The US Department of Justice has filed a lawsuit against Oracle for allegedly failing to disclose discounts and overcharging the federal government
For the third time in three months, a major US enterprise IT vendor has been cited by the US Department of Justice for allegedly inequitable – and possibly illegal – pricing practices with regard to federal agencies.
The DOJ on 17 June filed a lawsuit against enterprise middleware and business application maker Oracle for allegedly failing to disclose discounts and overcharging the federal government by tens of millions of dollars.
On May 25, EMC settled a similar lawsuit with the DOJ for $87.5 million (£58.9m). In that case, the DOJ alleged that EMC misrepresented its commercial pricing practices by fraudulently inducing the General Services Administration to sign a contract that included prices that were higher than they would have been had the company not made false representations.
The GSA oversees contractor relationships for all federal departments.
Whistleblowers get payouts
In April 2009, NetApp paid out a $128 million (£86m) settlement with the DOJ and GSA in a similar case.
Like the Oracle case, the EMC and NetApp cases were started by whistleblowers. In the NetApp case, whistleblower Igor Kapuscinski received $19.2 million (£12.9m) as part of the settlement, which is the largest contract fraud settlement the GSA has obtained to date.
The 17 June complaint filed in the US District Court for the Eastern District of Virginia specifies that Oracle provided discounts to its “most favored customers” that also should have been provided to government customers through a longstanding agreement with the General Services Administration.
This agreement with the GSA is intended to make routine purchases easier and faster for federal government employees, the DOJ said.
The original lawsuit was filed back in 2007 by Paul Frascella, an Oracle employee. The suit, recently unsealed, contends that Oracle failed to disclose its lowest prices on software products to the GSA and took unwarranted profits as a result.

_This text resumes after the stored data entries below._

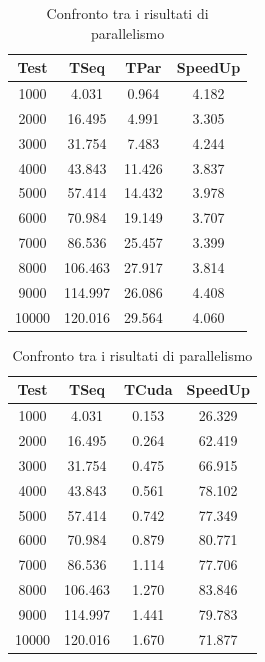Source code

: \documentclass[11pt]{article}
\begin{document}
\begin{table}[!ht]
        \centering
        \begin{subtable}{0.45\textwidth}
            \centering
            \begin{tabular}{|c|c|c|c|}
                \hline
                Test & TSeq & TPar & SpeedUp \\ \hline
                1000 & 4.031 & 0.964 & 4.182 \\ \hline
                2000 & 16.495 & 4.991 & 3.305 \\ \hline
                3000 & 31.754 & 7.483 & 4.244 \\ \hline
                4000 & 43.843 & 11.426 & 3.837 \\ \hline
                5000 & 57.414 & 14.432 & 3.978 \\ \hline
                6000 & 70.984 & 19.149 & 3.707 \\ \hline
                7000 & 86.536 & 25.457 & 3.399 \\ \hline
                8000 & 106.463 & 27.917 & 3.814 \\ \hline
                9000 & 114.997 & 26.086 & 4.408 \\ \hline
                10000 & 120.016 & 29.564 & 4.060 \\ \hline
            \end{tabular}
            \caption{Risultati parallelo 6}\label{tab:table-parallel6}
        \end{subtable}
        \hfill
        \begin{subtable}{0.45\textwidth}
            \centering
            \begin{tabular}{|c|c|c|c|}
                \hline
                Test & TSeq & TCuda & SpeedUp \\ \hline
                1000 & 4.031 & 0.153 & 26.329 \\ \hline
                2000 & 16.495 & 0.264 & 62.419 \\ \hline
                3000 & 31.754 & 0.475 & 66.915 \\ \hline
                4000 & 43.843 & 0.561 & 78.102 \\ \hline
                5000 & 57.414 & 0.742 & 77.349 \\ \hline
                6000 & 70.984 & 0.879 & 80.771 \\ \hline
                7000 & 86.536 & 1.114 & 77.706 \\ \hline
                8000 & 106.463 & 1.270 & 83.846 \\ \hline
                9000 & 114.997 & 1.441 & 79.783 \\ \hline
                10000 & 120.016 & 1.670 & 71.877 \\ \hline
            \end{tabular}
            \caption{Risultati CUDA}\label{tab:table-cuda}
        \end{subtable}
        \caption{Confronto tra i risultati di parallelismo}\label{tab:table-comparison}
    \end{table}
\end{document}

Oracle withheld information
Under what is called the GSA’s “multiple award schedule,” the federal government negotiates contracts with suppliers and makes lists of specific products that can be used by government employees to make purchases quickly on an as-needed basis.
The GSA is then required to obtain the best price a contractor provides, which must be disclosed by the contractor. The DOJ suit alleges that Oracle did not disclose the discounts.
An Oracle spokeswoman said the company would have no comment at this time.